• _Task to carry out_
Leave out the pictures and transcribe every entry below exactly.

• _Data for analysis_
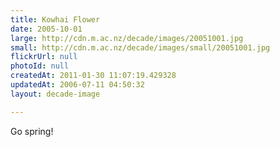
 ```yaml
---
title: Kowhai Flower
date: 2005-10-01
large: http://cdn.m.ac.nz/decade/images/20051001.jpg
small: http://cdn.m.ac.nz/decade/images/small/20051001.jpg
flickrUrl: null
photoId: null
createdAt: 2011-01-30 11:07:19.429328
updatedAt: 2006-07-11 04:50:32
layout: decade-image

---
```

Go spring!
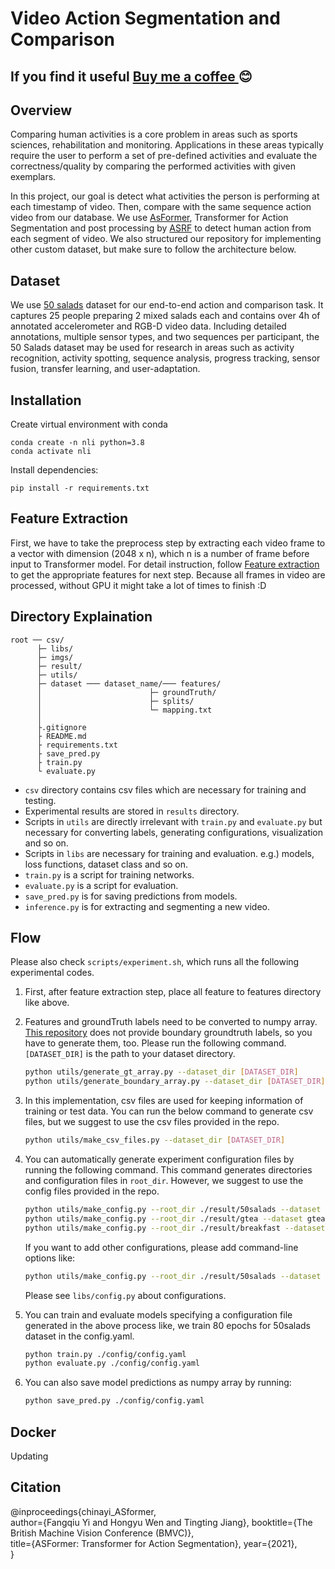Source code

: # Video Action Segmentation and Comparison

## If you find it useful [Buy me a coffee ](https://baolocpham.github.io/ThapSangAnhSuoiAmEm/) :blush:


## Overview

Comparing human activities is a core problem in areas such as sports sciences, rehabilitation and monitoring. Applications in these areas typically require the user to perform a set of pre-defined activities and evaluate the correctness/quality by comparing the performed activities with given exemplars. 

In this project, our goal is detect what activities the person is performing at each timestamp of video. Then, compare with the same sequence action video from our database. We use [AsFormer](https://github.com/ChinaYi/ASFormer), Transformer for Action Segmentation and post processing by [ASRF](https://github.com/ChinaYi/asrf_with_asformer) to detect human action from each segment of video. We also structured our repository for implementing other custom dataset, but make sure to follow the architecture below.

## Dataset

We use <a href="https://cvip.computing.dundee.ac.uk/datasets/foodpreparation/50salads/">50 salads</a> dataset for our end-to-end action and comparison task. It captures 25 people preparing 2 mixed salads each and contains over 4h of annotated accelerometer and RGB-D video data. Including detailed annotations, multiple sensor types, and two sequences per participant, the 50 Salads dataset may be used for research in areas such as activity recognition, activity spotting, sequence analysis, progress tracking, sensor fusion, transfer learning, and user-adaptation.

## Installation

Create virtual environment with conda
```
conda create -n nli python=3.8
conda activate nli
```
Install dependencies:
```
pip install -r requirements.txt
```

## Feature Extraction

First, we have to take the preprocess step by extracting each video frame to a vector with dimension (2048 x n), which n is a number of frame before input to Transformer model. For detail instruction, follow [Feature extraction](feature_extraction/README.md) to get the appropriate features for next step. Because all frames in video are processed, without GPU it might take a lot of times to finish :D


## Directory Explaination

```directory structure
root ── csv/
      ├─ libs/
      ├─ imgs/
      ├─ result/
      ├─ utils/
      ├─ dataset ─── dataset_name/─── features/
      │                        ├─ groundTruth/
      │                        ├─ splits/
      │                        └─ mapping.txt
      │  
      ├.gitignore
      ├ README.md
      ├ requirements.txt
      ├ save_pred.py
      ├ train.py
      └ evaluate.py
```

* `csv` directory contains csv files which are necessary for training and testing.
* Experimental results are stored in `results` directory.
* Scripts in `utils` are directly irrelevant with `train.py` and `evaluate.py` but necessary for converting labels, generating configurations, visualization and so on.
* Scripts in `libs` are necessary for training and evaluation. e.g.) models, loss functions, dataset class and so on.
* `train.py` is a script for training networks.
* `evaluate.py` is a script for evaluation.
* `save_pred.py` is for saving predictions from models.
* `inference.py` is for extracting and segmenting a new video.

## Flow

Please also check `scripts/experiment.sh`, which runs all the following experimental codes.

1. First, after feature extraction step, place all feature to features directory like above.

1. Features and groundTruth labels need to be converted to numpy array. [This repository](https://github.com/yabufarha/ms-tcn) does not provide boundary groundtruth labels, so you have to generate them, too.
Please run the following command. `[DATASET_DIR]` is the path to your dataset directory.

    ```bash
    python utils/generate_gt_array.py --dataset_dir [DATASET_DIR]
    python utils/generate_boundary_array.py --dataset_dir [DATASET_DIR]
    ```

1. In this implementation, csv files are used for keeping information  of training or test data. You can run the below command to generate csv files, but we suggest to use the csv files provided in the repo. 

    ```bash
    python utils/make_csv_files.py --dataset_dir [DATASET_DIR]
    ```

1. You can automatically generate experiment configuration files by running the following command. This command generates directories and configuration files in `root_dir`. However, we suggest to use the config files provided in the repo.

    ```bash
    python utils/make_config.py --root_dir ./result/50salads --dataset 50salads --split 1 2 3 4 5
    python utils/make_config.py --root_dir ./result/gtea --dataset gtea --split 1 2 3 4
    python utils/make_config.py --root_dir ./result/breakfast --dataset breakfast --split 1 2 3 4
    ```

    If you want to add other configurations, please add command-line options like:

    ```bash
    python utils/make_config.py --root_dir ./result/50salads --dataset 50salads --split 1 2 3 4 5 --learning_rate 0.1 0.01 0.001 0.0001
    ```

    Please see `libs/config.py` about configurations.

1. You can train and evaluate models specifying a configuration file generated in the above process like, we train 80 epochs for 50salads dataset in the config.yaml.

    ```bash
    python train.py ./config/config.yaml
    python evaluate.py ./config/config.yaml
    ```

1. You can also save model predictions as numpy array by running:

    ```bash
    python save_pred.py ./config/config.yaml
    ```

## Docker

Updating
## Citation

@inproceedings{chinayi_ASformer,  
	author={Fangqiu Yi and Hongyu Wen and Tingting Jiang}, 
	booktitle={The British Machine Vision Conference (BMVC)},   
	title={ASFormer: Transformer for Action Segmentation},
	year={2021},  
}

• _Response below_
 ```yaml
---
title: Kowhai Flower
date: 2005-10-01
large: http://cdn.m.ac.nz/decade/images/20051001.jpg
small: http://cdn.m.ac.nz/decade/images/small/20051001.jpg
flickrUrl: null
photoId: null
createdAt: 2011-01-30 11:07:19.429328
updatedAt: 2006-07-11 04:50:32
layout: decade-image

---
```

Go spring!
Source code

: # Video Action Segmentation and Comparison

## If you find it useful [Buy me a coffee ](https://baolocpham.github.io/ThapSangAnhSuoiAmEm/) :blush:


## Overview

Comparing human activities is a core problem in areas such as sports sciences, rehabilitation and monitoring. Applications in these areas typically require the user to perform a set of pre-defined activities and evaluate the correctness/quality by comparing the performed activities with given exemplars. 

In this project, our goal is detect what activities the person is performing at each timestamp of video. Then, compare with the same sequence action video from our database. We use [AsFormer](https://github.com/ChinaYi/ASFormer), Transformer for Action Segmentation and post processing by [ASRF](https://github.com/ChinaYi/asrf_with_asformer) to detect human action from each segment of video. We also structured our repository for implementing other custom dataset, but make sure to follow the architecture below.

## Dataset

We use <a href="https://cvip.computing.dundee.ac.uk/datasets/foodpreparation/50salads/">50 salads</a> dataset for our end-to-end action and comparison task. It captures 25 people preparing 2 mixed salads each and contains over 4h of annotated accelerometer and RGB-D video data. Including detailed annotations, multiple sensor types, and two sequences per participant, the 50 Salads dataset may be used for research in areas such as activity recognition, activity spotting, sequence analysis, progress tracking, sensor fusion, transfer learning, and user-adaptation.

## Installation

Create virtual environment with conda
```
conda create -n nli python=3.8
conda activate nli
```
Install dependencies:
```
pip install -r requirements.txt
```

## Feature Extraction

First, we have to take the preprocess step by extracting each video frame to a vector with dimension (2048 x n), which n is a number of frame before input to Transformer model. For detail instruction, follow [Feature extraction](feature_extraction/README.md) to get the appropriate features for next step. Because all frames in video are processed, without GPU it might take a lot of times to finish :D


## Directory Explaination

```directory structure
root ── csv/
      ├─ libs/
      ├─ imgs/
      ├─ result/
      ├─ utils/
      ├─ dataset ─── dataset_name/─── features/
      │                        ├─ groundTruth/
      │                        ├─ splits/
      │                        └─ mapping.txt
      │  
      ├.gitignore
      ├ README.md
      ├ requirements.txt
      ├ save_pred.py
      ├ train.py
      └ evaluate.py
```

* `csv` directory contains csv files which are necessary for training and testing.
* Experimental results are stored in `results` directory.
* Scripts in `utils` are directly irrelevant with `train.py` and `evaluate.py` but necessary for converting labels, generating configurations, visualization and so on.
* Scripts in `libs` are necessary for training and evaluation. e.g.) models, loss functions, dataset class and so on.
* `train.py` is a script for training networks.
* `evaluate.py` is a script for evaluation.
* `save_pred.py` is for saving predictions from models.
* `inference.py` is for extracting and segmenting a new video.

## Flow

Please also check `scripts/experiment.sh`, which runs all the following experimental codes.

1. First, after feature extraction step, place all feature to features directory like above.

1. Features and groundTruth labels need to be converted to numpy array. [This repository](https://github.com/yabufarha/ms-tcn) does not provide boundary groundtruth labels, so you have to generate them, too.
Please run the following command. `[DATASET_DIR]` is the path to your dataset directory.

    ```bash
    python utils/generate_gt_array.py --dataset_dir [DATASET_DIR]
    python utils/generate_boundary_array.py --dataset_dir [DATASET_DIR]
    ```

1. In this implementation, csv files are used for keeping information  of training or test data. You can run the below command to generate csv files, but we suggest to use the csv files provided in the repo. 

    ```bash
    python utils/make_csv_files.py --dataset_dir [DATASET_DIR]
    ```

1. You can automatically generate experiment configuration files by running the following command. This command generates directories and configuration files in `root_dir`. However, we suggest to use the config files provided in the repo.

    ```bash
    python utils/make_config.py --root_dir ./result/50salads --dataset 50salads --split 1 2 3 4 5
    python utils/make_config.py --root_dir ./result/gtea --dataset gtea --split 1 2 3 4
    python utils/make_config.py --root_dir ./result/breakfast --dataset breakfast --split 1 2 3 4
    ```

    If you want to add other configurations, please add command-line options like:

    ```bash
    python utils/make_config.py --root_dir ./result/50salads --dataset 50salads --split 1 2 3 4 5 --learning_rate 0.1 0.01 0.001 0.0001
    ```

    Please see `libs/config.py` about configurations.

1. You can train and evaluate models specifying a configuration file generated in the above process like, we train 80 epochs for 50salads dataset in the config.yaml.

    ```bash
    python train.py ./config/config.yaml
    python evaluate.py ./config/config.yaml
    ```

1. You can also save model predictions as numpy array by running:

    ```bash
    python save_pred.py ./config/config.yaml
    ```

## Docker

Updating
## Citation

@inproceedings{chinayi_ASformer,  
	author={Fangqiu Yi and Hongyu Wen and Tingting Jiang}, 
	booktitle={The British Machine Vision Conference (BMVC)},   
	title={ASFormer: Transformer for Action Segmentation},
	year={2021},  
}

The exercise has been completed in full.